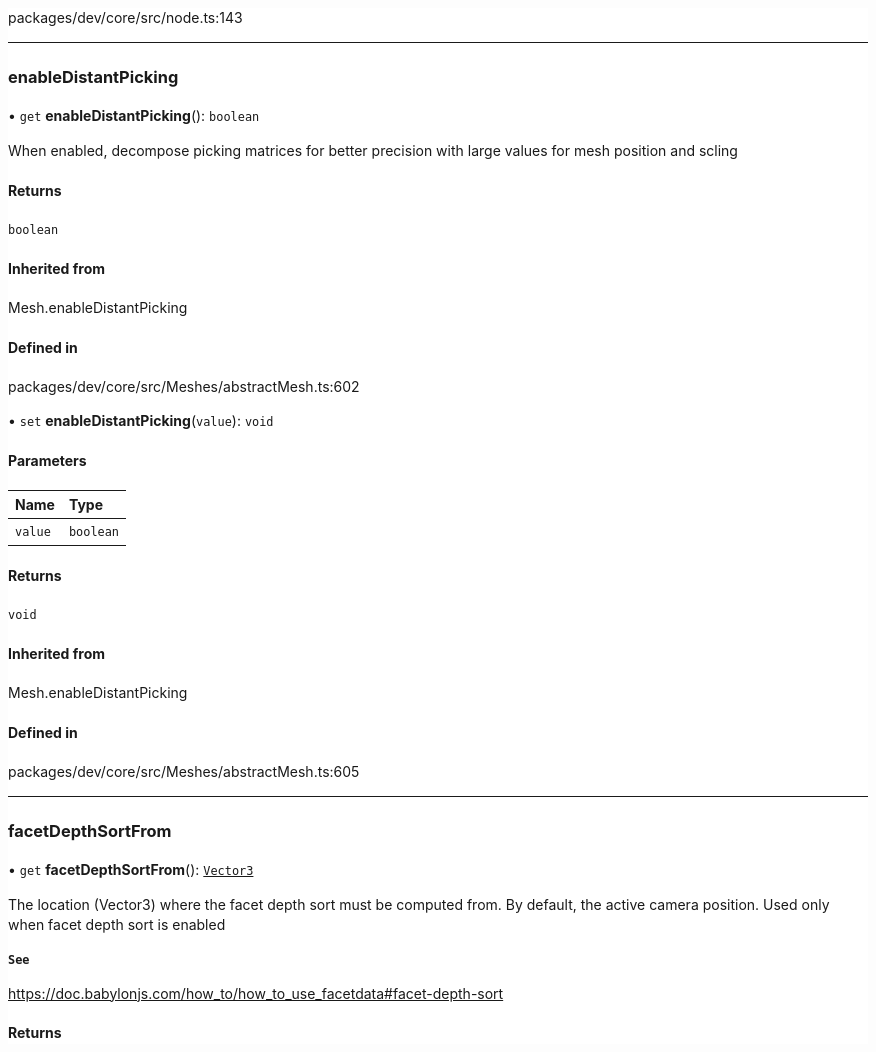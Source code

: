 packages/dev/core/src/node.ts:143

___

### enableDistantPicking

• `get` **enableDistantPicking**(): `boolean`

When enabled, decompose picking matrices for better precision with large values for mesh position and scling

#### Returns

`boolean`

#### Inherited from

Mesh.enableDistantPicking

#### Defined in

packages/dev/core/src/Meshes/abstractMesh.ts:602

• `set` **enableDistantPicking**(`value`): `void`

#### Parameters

| Name | Type |
| :------ | :------ |
| `value` | `boolean` |

#### Returns

`void`

#### Inherited from

Mesh.enableDistantPicking

#### Defined in

packages/dev/core/src/Meshes/abstractMesh.ts:605

___

### facetDepthSortFrom

• `get` **facetDepthSortFrom**(): [`Vector3`](Vector3.md)

The location (Vector3) where the facet depth sort must be computed from.
By default, the active camera position.
Used only when facet depth sort is enabled

**`See`**

https://doc.babylonjs.com/how_to/how_to_use_facetdata#facet-depth-sort

#### Returns
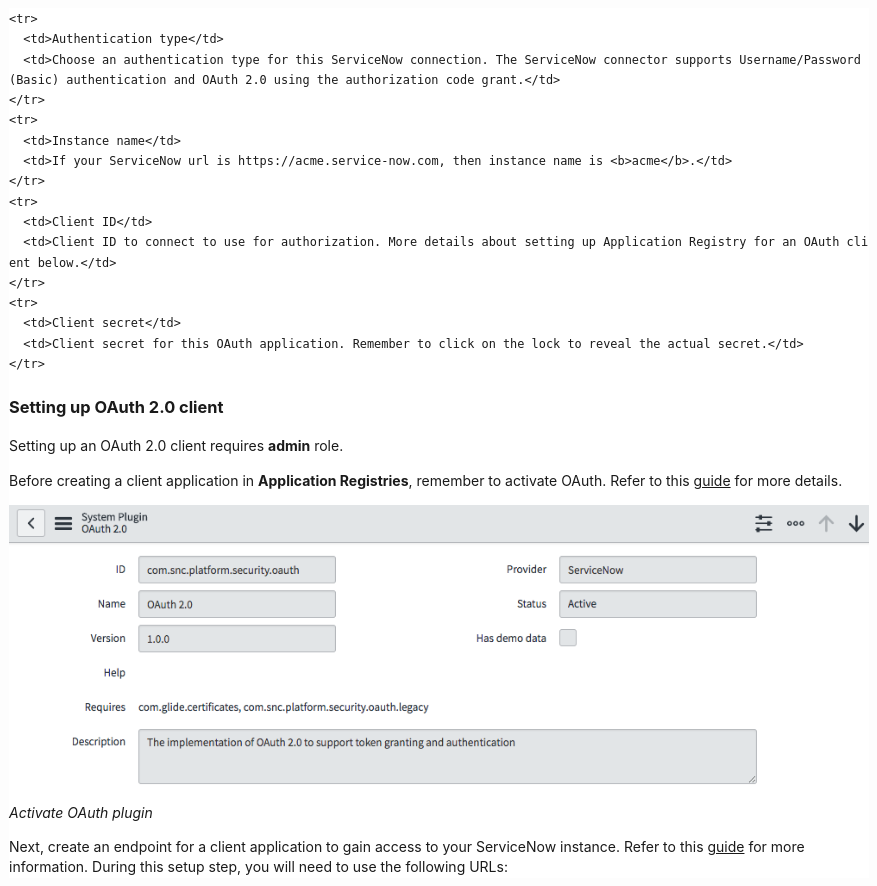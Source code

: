     <tr>
      <td>Authentication type</td>
      <td>Choose an authentication type for this ServiceNow connection. The ServiceNow connector supports Username/Password (Basic) authentication and OAuth 2.0 using the authorization code grant.</td>
    </tr>
    <tr>
      <td>Instance name</td>
      <td>If your ServiceNow url is https://acme.service-now.com, then instance name is <b>acme</b>.</td>
    </tr>
    <tr>
      <td>Client ID</td>
      <td>Client ID to connect to use for authorization. More details about setting up Application Registry for an OAuth client below.</td>
    </tr>
    <tr>
      <td>Client secret</td>
      <td>Client secret for this OAuth application. Remember to click on the lock to reveal the actual secret.</td>
    </tr>
  </tbody>
</table>

### Setting up OAuth 2.0 client

Setting up an OAuth 2.0 client requires **admin** role.

Before creating a client application in **Application Registries**, remember to activate OAuth. Refer to this [guide](https://docs.servicenow.com/bundle/istanbul-platform-administration/page/administer/security/task/t_ActivateOAuth.html) for more details.

![Activate OAuth plugin](/assets/images/connectors/servicenow/oauth_plugin.png)
*Activate OAuth plugin*

Next, create an endpoint for a client application to gain access to your ServiceNow instance. Refer to this [guide](https://docs.servicenow.com/bundle/istanbul-platform-administration/page/administer/security/task/t_CreateEndpointforExternalClients.html) for more information. During this setup step, you will need to use the following URLs:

• _GOAL OF THE EXERCISE_
Above are records with pictures; repeat the records exactly and leave the pictures out.

• _RESPONSE_
Source code

: packages/dev/core/src/node.ts:143

___

### enableDistantPicking

• `get` **enableDistantPicking**(): `boolean`

When enabled, decompose picking matrices for better precision with large values for mesh position and scling

#### Returns

`boolean`

#### Inherited from

Mesh.enableDistantPicking

#### Defined in

packages/dev/core/src/Meshes/abstractMesh.ts:602

• `set` **enableDistantPicking**(`value`): `void`

#### Parameters

| Name | Type |
| :------ | :------ |
| `value` | `boolean` |

#### Returns

`void`

#### Inherited from

Mesh.enableDistantPicking

#### Defined in

packages/dev/core/src/Meshes/abstractMesh.ts:605

___

### facetDepthSortFrom

• `get` **facetDepthSortFrom**(): [`Vector3`](Vector3.md)

The location (Vector3) where the facet depth sort must be computed from.
By default, the active camera position.
Used only when facet depth sort is enabled

**`See`**

https://doc.babylonjs.com/how_to/how_to_use_facetdata#facet-depth-sort

#### Returns
Source code

:     <tr>
      <td>Authentication type</td>
      <td>Choose an authentication type for this ServiceNow connection. The ServiceNow connector supports Username/Password (Basic) authentication and OAuth 2.0 using the authorization code grant.</td>
    </tr>
    <tr>
      <td>Instance name</td>
      <td>If your ServiceNow url is https://acme.service-now.com, then instance name is <b>acme</b>.</td>
    </tr>
    <tr>
      <td>Client ID</td>
      <td>Client ID to connect to use for authorization. More details about setting up Application Registry for an OAuth client below.</td>
    </tr>
    <tr>
      <td>Client secret</td>
      <td>Client secret for this OAuth application. Remember to click on the lock to reveal the actual secret.</td>
    </tr>
  </tbody>
</table>

### Setting up OAuth 2.0 client

Setting up an OAuth 2.0 client requires **admin** role.

Before creating a client application in **Application Registries**, remember to activate OAuth. Refer to this [guide](https://docs.servicenow.com/bundle/istanbul-platform-administration/page/administer/security/task/t_ActivateOAuth.html) for more details.

![Activate OAuth plugin](/assets/images/connectors/servicenow/oauth_plugin.png)
*Activate OAuth plugin*

Next, create an endpoint for a client application to gain access to your ServiceNow instance. Refer to this [guide](https://docs.servicenow.com/bundle/istanbul-platform-administration/page/administer/security/task/t_CreateEndpointforExternalClients.html) for more information. During this setup step, you will need to use the following URLs:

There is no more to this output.